PN is a very loose organization. While the PN-friendly parties have promised to support Muhyiddin's government, each has its own calculations and plans, and cohesion is frail. It is impossible for Muhyiddin to head the election war without PN being registered as a formal political organization.

The Chini by-election has sounded an alarm bell to Muhyiddin. The thumping victory of Umno's candidate could be largely attributed to the strength of "Muafakat Nasional" with minimal help from PPBM. Umno and PAS have received a major boost following the win in Chini. It is understandable that the two parties will reinforce the "Muafakat Nasional" consensus, and will go ahead with this model even without forming an alliance with PPBM.

PPBM is only a young party without a formidable grassroots organization. Nearly half of its MPs have been defectors from Umno. Moreover, internal conflicts are evident and real. Minor partners in the alliance aside, to satiate the lust of Umno and PAS alone is a tall order for Muhyiddin.
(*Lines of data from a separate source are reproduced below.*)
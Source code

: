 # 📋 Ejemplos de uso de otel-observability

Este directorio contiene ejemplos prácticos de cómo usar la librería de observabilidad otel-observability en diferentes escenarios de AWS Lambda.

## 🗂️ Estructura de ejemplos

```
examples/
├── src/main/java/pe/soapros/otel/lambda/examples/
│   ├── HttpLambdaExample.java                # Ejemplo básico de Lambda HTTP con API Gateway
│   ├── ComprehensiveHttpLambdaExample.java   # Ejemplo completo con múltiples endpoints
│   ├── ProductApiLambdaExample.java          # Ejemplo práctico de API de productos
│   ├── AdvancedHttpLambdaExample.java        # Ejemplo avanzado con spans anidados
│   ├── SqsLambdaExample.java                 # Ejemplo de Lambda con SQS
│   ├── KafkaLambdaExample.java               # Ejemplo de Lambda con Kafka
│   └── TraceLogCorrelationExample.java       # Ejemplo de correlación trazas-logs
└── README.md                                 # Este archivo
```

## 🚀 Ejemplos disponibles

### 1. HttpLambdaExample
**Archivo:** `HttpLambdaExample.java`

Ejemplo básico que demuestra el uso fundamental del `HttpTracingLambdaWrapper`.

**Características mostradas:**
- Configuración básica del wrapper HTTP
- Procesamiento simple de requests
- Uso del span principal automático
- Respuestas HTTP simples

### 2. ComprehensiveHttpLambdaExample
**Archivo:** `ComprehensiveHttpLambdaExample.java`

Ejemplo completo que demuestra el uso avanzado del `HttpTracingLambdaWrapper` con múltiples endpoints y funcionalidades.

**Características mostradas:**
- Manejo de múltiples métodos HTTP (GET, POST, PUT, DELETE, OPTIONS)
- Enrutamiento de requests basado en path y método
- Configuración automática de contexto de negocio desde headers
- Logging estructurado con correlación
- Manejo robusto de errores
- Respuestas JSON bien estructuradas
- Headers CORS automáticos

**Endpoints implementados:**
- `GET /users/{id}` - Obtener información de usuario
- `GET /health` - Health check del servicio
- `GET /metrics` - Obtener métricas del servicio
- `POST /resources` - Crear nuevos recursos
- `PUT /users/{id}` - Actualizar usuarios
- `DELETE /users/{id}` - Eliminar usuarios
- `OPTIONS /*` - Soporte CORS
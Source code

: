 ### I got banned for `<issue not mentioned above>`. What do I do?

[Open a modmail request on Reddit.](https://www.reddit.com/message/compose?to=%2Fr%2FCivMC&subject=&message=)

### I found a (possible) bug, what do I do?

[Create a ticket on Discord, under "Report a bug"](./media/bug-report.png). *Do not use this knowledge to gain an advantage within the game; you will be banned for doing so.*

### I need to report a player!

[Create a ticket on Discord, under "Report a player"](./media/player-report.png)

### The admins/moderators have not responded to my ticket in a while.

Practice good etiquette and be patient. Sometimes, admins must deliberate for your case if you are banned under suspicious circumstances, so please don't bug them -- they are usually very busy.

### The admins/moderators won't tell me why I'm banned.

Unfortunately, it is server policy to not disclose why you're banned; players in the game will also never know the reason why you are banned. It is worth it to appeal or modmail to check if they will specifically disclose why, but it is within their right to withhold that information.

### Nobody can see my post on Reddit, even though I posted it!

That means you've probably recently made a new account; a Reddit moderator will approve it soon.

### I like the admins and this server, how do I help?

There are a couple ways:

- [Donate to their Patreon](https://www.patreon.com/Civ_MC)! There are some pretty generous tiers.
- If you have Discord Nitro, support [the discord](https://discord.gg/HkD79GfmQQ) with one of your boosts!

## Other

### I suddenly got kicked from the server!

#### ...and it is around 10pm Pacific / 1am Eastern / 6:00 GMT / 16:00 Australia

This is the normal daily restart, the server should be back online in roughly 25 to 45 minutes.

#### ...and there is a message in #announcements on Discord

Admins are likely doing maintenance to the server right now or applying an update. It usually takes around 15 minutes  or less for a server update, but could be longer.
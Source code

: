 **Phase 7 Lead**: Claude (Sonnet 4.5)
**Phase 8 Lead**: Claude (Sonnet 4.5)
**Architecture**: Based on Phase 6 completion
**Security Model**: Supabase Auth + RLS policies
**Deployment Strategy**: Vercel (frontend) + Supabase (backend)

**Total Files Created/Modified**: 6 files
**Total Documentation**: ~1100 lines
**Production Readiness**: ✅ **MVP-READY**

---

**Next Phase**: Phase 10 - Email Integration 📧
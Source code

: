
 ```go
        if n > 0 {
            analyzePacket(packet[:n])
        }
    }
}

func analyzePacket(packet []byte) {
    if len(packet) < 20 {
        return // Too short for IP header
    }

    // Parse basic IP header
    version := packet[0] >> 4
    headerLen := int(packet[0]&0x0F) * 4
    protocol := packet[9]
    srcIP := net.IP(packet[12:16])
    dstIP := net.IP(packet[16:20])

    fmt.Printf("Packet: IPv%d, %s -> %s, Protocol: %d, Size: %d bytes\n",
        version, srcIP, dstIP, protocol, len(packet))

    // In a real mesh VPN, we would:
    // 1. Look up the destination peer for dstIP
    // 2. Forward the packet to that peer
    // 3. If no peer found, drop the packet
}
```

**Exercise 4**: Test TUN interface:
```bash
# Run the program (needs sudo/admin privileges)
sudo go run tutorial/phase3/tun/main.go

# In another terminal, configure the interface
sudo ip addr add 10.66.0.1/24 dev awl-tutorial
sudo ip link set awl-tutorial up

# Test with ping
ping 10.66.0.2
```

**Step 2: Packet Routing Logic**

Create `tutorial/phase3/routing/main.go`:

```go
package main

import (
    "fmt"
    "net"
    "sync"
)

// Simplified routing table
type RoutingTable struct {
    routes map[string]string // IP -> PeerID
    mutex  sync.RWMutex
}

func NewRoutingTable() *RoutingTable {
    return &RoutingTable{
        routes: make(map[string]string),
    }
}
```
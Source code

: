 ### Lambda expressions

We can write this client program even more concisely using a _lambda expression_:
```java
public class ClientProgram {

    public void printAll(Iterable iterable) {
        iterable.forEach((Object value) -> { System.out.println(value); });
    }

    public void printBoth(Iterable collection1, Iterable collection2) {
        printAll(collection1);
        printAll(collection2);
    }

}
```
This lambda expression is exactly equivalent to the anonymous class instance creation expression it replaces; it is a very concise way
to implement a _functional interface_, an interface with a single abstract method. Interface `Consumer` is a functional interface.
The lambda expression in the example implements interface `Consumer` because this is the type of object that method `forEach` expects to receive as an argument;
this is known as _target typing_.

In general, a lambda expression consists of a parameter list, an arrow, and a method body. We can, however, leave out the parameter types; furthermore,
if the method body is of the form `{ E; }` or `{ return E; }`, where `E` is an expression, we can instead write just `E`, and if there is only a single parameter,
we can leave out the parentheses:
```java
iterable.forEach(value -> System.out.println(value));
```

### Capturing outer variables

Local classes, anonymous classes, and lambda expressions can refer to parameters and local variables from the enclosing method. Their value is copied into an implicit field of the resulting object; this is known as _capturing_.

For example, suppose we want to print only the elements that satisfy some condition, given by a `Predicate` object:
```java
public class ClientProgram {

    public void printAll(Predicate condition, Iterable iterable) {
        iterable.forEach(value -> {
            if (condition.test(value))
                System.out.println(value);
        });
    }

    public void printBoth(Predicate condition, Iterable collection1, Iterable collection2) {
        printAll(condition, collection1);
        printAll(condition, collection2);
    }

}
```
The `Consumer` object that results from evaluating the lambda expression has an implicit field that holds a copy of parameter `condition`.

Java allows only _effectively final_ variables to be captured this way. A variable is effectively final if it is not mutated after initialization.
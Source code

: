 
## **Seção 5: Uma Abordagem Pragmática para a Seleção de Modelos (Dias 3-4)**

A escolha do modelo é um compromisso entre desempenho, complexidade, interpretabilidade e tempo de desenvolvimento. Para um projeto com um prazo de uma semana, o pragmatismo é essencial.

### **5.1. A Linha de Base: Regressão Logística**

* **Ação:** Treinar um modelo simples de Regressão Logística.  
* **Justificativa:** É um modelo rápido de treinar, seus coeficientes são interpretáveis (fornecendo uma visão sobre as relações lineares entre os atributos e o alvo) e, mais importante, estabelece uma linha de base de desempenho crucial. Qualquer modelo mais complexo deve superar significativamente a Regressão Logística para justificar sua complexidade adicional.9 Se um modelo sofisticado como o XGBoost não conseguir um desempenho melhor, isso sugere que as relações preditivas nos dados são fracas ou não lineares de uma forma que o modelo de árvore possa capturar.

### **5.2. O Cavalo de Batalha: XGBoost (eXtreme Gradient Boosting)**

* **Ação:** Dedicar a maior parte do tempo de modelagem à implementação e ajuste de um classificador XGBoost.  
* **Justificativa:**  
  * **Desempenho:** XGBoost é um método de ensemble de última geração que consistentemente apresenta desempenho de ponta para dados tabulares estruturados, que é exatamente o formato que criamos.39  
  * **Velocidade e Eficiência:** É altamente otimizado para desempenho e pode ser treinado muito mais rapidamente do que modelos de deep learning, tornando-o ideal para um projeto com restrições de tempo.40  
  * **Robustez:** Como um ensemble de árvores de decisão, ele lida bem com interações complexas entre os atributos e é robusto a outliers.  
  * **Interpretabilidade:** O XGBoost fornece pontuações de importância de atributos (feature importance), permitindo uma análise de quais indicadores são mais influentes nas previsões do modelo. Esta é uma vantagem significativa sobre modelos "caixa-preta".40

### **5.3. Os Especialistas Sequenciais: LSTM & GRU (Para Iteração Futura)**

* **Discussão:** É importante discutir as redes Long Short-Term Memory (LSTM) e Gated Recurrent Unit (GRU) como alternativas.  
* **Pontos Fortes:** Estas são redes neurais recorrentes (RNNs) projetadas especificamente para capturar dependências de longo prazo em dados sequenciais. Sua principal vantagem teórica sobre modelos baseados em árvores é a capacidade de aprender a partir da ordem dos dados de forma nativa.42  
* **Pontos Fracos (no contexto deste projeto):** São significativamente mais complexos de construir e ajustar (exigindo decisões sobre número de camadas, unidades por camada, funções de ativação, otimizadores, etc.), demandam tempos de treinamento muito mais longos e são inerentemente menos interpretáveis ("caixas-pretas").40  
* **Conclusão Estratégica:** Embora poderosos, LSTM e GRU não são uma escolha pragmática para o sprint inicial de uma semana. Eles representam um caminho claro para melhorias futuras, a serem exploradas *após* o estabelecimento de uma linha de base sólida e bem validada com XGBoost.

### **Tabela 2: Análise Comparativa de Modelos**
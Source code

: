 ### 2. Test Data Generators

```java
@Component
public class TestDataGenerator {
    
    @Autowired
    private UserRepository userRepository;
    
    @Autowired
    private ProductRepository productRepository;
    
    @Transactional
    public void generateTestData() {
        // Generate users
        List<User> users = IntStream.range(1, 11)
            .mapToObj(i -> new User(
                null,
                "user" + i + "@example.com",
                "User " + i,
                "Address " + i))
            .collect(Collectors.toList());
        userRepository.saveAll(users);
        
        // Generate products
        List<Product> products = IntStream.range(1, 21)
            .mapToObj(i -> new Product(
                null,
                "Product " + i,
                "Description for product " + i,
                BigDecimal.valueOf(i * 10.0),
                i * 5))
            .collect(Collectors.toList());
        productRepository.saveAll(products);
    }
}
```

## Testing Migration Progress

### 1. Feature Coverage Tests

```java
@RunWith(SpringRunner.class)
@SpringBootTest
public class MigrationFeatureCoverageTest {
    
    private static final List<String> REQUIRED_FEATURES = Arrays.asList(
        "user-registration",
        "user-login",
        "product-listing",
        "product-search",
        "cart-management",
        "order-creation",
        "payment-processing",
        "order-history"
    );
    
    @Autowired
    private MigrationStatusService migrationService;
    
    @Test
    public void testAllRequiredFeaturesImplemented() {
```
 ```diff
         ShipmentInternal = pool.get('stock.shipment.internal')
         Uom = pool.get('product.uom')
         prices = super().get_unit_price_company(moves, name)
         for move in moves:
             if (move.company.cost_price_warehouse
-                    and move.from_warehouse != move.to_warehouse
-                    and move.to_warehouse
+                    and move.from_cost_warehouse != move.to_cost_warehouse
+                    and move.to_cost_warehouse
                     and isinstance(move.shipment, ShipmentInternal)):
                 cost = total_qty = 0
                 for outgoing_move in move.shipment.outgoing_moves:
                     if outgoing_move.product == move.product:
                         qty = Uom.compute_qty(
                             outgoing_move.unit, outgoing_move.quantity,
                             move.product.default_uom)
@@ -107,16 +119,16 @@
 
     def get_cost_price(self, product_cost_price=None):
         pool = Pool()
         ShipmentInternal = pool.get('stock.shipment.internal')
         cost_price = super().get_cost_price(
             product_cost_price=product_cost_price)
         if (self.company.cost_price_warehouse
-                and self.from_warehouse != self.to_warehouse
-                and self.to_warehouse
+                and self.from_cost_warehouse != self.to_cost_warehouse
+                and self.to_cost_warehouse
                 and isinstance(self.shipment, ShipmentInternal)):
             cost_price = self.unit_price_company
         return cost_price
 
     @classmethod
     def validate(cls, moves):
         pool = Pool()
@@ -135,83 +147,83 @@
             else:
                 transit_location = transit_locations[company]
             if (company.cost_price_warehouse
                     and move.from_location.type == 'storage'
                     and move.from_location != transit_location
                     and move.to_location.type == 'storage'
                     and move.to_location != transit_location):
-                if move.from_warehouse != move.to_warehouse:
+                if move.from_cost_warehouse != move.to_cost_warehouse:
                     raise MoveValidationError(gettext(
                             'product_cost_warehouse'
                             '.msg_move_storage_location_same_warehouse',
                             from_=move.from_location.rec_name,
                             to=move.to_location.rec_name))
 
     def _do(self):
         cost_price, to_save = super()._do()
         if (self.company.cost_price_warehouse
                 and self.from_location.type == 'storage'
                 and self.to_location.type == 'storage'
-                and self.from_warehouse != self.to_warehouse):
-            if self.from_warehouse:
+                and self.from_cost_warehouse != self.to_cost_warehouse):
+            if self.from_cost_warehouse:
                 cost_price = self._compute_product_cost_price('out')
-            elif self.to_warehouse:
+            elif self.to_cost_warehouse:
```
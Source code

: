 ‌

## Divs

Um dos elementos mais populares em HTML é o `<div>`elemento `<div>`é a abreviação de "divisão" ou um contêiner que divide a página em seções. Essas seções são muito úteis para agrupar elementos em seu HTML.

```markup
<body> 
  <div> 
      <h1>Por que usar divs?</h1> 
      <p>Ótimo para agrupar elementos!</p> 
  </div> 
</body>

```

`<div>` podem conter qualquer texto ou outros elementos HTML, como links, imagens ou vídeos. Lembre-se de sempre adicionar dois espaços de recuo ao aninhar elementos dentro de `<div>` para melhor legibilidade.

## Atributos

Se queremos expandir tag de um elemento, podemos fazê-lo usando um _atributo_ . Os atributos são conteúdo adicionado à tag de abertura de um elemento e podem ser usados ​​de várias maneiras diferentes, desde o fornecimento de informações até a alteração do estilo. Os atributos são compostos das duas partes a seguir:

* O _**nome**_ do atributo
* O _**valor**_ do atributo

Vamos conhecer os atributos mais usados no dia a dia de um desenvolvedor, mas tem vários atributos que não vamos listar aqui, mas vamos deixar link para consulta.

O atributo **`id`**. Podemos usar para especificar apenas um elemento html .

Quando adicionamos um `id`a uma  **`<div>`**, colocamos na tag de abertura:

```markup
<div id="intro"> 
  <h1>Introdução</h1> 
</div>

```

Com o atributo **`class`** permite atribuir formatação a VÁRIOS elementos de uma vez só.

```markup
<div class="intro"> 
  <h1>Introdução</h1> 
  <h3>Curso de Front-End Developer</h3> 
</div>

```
Seat allocation and contesting under the PN banner are major issues that will put the PM's wisdom to test. Umno veterans and leaders at all levels have already voiced out their displeasure, as they question the party leadership why Umno should kowtow to a minor partner.

It is foreseeable that Muhyiddin has tons of burden upon his shoulders and countless of obstacles to cross. If he manages to sail past the next GE without any untoward incident, his political career is set to brighten up.